The primary use case of the dataset tool is managing JSON documents. There exist a common secondary use case of including support for "attached" non-JSON documents. Example 1, when we harvest content from a system who does not support JSON natively it is handy to keep a version of the harvested content for audit purposes. The EPrints system has a REST API that returns XML. Storing the original EPrint XML document gives the developer an ability to verify that their JSON rendering matches the EPrint XML should their JSON needs change in the future.

This raises questions of how to keep things simple while supporting an arbitrary number of attachments for JSON object document? How do you handle versioning when some types of collections need it for attachments and others don't?

The dataset command line tool and related Go package store the attachments un-versioned by default in the pairtree. The un-versioned attached document is stored in a pairtree in the “attachments” folder of the collection. This is true regardless of the storage engine used (e.g. pairtree storage, sql storage).

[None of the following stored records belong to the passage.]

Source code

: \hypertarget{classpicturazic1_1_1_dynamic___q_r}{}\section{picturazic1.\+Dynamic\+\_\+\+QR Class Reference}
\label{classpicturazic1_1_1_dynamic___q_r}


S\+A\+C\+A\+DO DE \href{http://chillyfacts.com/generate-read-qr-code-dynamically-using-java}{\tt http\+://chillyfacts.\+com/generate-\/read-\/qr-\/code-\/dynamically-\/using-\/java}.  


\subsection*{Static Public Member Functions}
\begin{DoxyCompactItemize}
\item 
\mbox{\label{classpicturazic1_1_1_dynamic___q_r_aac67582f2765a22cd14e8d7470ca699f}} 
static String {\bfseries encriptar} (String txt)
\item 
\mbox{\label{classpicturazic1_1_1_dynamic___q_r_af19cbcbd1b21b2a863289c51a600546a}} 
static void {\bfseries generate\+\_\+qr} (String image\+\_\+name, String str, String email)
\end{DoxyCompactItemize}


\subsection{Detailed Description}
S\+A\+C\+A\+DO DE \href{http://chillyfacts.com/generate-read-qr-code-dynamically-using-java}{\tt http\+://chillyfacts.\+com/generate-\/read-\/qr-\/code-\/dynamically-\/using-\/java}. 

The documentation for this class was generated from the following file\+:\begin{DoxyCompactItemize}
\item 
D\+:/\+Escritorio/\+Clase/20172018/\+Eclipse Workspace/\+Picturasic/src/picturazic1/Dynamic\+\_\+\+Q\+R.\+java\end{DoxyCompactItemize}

The attached document is stored by its basename. The basename must be unique among the documents attached otherwise it will be overwritten when attaching another document using the same basename.

If you need versioning you create your collection with versioning support. Attaching the documents will automatically version based on the basename of the attachment. When retrieving a specific version you need to support a semver using the appropraite versioned verb. By default reads will be the current version of the document, meaning the version with the “largest” semver value. In a versioned collection two files with the same basename will result in different “versions” of the document with the highest semver reflecting the most recent addition.

It is easier to see with this example. We have a dataset collection called "Sea-Mamals.ds". We have a JSON object stored called "walrus". We want to attach "notes-on-walrus.docx" which is on our local drive under "/Users/fred/Documents/notes-on-walrus.docx".

Using the dataset cli you issue the follow command --

    dataset create Sea-Mamals.ds walrus '{"description": "may have tusks", "size": "impressive"}'
    dataset attach Sea-Mamals.ds walrus \
       /Users/fred/Documents/notes-on-walrus.docx

The results in a simple directory stricture for the JSON object and attachment.

    Sea-Mamanls/pairtree/wa/lr/us/walrus.json
    Sea-Mamanls/attachments/wa/lr/us/notes-on-walrus.docx

The directory structured for versioned attachments and JSON document is more complex. In the case of the JSON document the semver gets embedded in the JSON document name while the attachments are stored in subfolders by version. The assignment of the semver is automatic based on the collection’s original setup.

How Attachments look in the JSON Object

In version 2 of dataset the JSON document remain unmodified. You will nolonger see added attributes like _Key or _Attachments in the object. Likewise attachments will remain unaltered beyond remaining the file path to the basename when the attachment is made. Versions are in their own version folder.